Big Data is almost synonymous with data sets so large and complex that it becomes difficult to process it using traditional data processing applications. Instead, to get at the insights contained in the data people are needed at each step of its transformation. A recent McKinsey & Company survey finds that companies continue to face this issue, with only 18% of firms believing that they have the skills necessary to unlock the insights contained in Big Data effectively. At the same time, only 19% of companies are confident that their insights-gathering processes contribute directly to sales effectiveness. The crunching of numbers, while being able to create relevant insights derived from advanced analytics, is not enough if they cannot be understood by the decision making executives.

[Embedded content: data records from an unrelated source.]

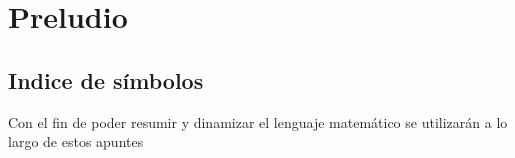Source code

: \part*{Preludio}
\chapter*{Indice de símbolos}
\noindent
Con el fin de poder resumir y dinamizar el lenguaje matemático se utilizarán a lo largo de estos apuntes 

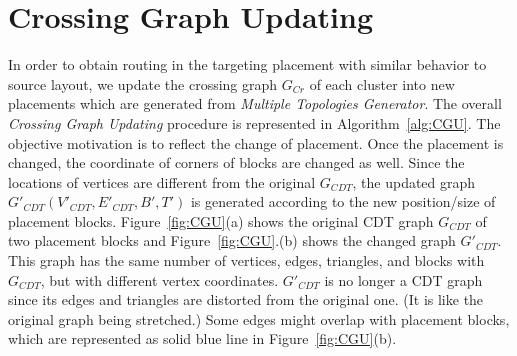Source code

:   \section{Crossing Graph Updating}\label{sec:updateG}


    In order to obtain routing in the targeting placement with similar behavior to source layout, we update the crossing graph $G_{Cr}$ of each cluster into new placements which are generated from {\it Multiple Topologies Generator}. The overall {\it Crossing Graph Updating} procedure is represented in Algorithm~\ref{alg:CGU}. The objective motivation is to reflect the change of placement. Once the placement is changed, the coordinate of corners of blocks are changed as well. Since the locations of vertices are different from the original $G_{CDT}$, the updated graph $G'_{CDT}(V'_{CDT},E'_{CDT},B',T')$ is generated according to the new position/size of placement blocks. Figure~\ref{fig:CGU}(a) shows the original CDT graph $G_{CDT}$ of two placement blocks and Figure~\ref{fig:CGU}.(b) shows the changed graph $G'_{CDT}$. This graph has the same number of vertices, edges, triangles, and blocks with $G_{CDT}$, but with different vertex coordinates. $G'_{CDT}$ is no longer a CDT graph since its edges and triangles are distorted from the original one. (It is like the original graph being stretched.) Some edges might overlap with placement blocks, which are represented as solid blue line in Figure~\ref{fig:CGU}(b).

McKinsey suggests that raw data needs to be translated into relevant insights by analytics, as refined relevant data. The refined data then needs to be translated and communicated to the executive level for business decisions. While in the background complex IT systems facilitate the process as a whole. Each of these functions, from the initial data input to the decision potential contained in the relevant outputs, requires both specialists doing and supporting the transformations, as well as those that are able to communicate the information between functional working groups. According to the consulting firm, an effective “Big Data to decision” conversation process requires the seamless interplay of strategically well placed personnel that bridge between working groups.
Yet looking for a single translator at the right intersection of all the various skills needed, McKinsey suggests, is like looking for a unicorn. It’s more realistic to find translators who possess two complementary sets of skills, such as computer programming and finance, statistics and marketing, or psychology and economics. In almost all cases a business will need at least two translators to bridge each pair of function. By having an interplay of relevant skills a more robust output may develop than if one person makes executive decisions about the translation; collaboration rather than straight translation adds potentially valuable insights.
The authors remarking that: “In effect, translators form the links that bind the chain of an effective advanced-analytics capability. On the business end, that requires people who can define a strategy and run the economic and financial analysis to determine the value of the opportunities to pursue. Translators turn those analyses into requirements that guide IT’s development of an analytics environment to perform, validate, and ultimately scale analytics. When the data are rendered into insights, business managers need to then translate them into messages and offers to be delivered to the marketplace.”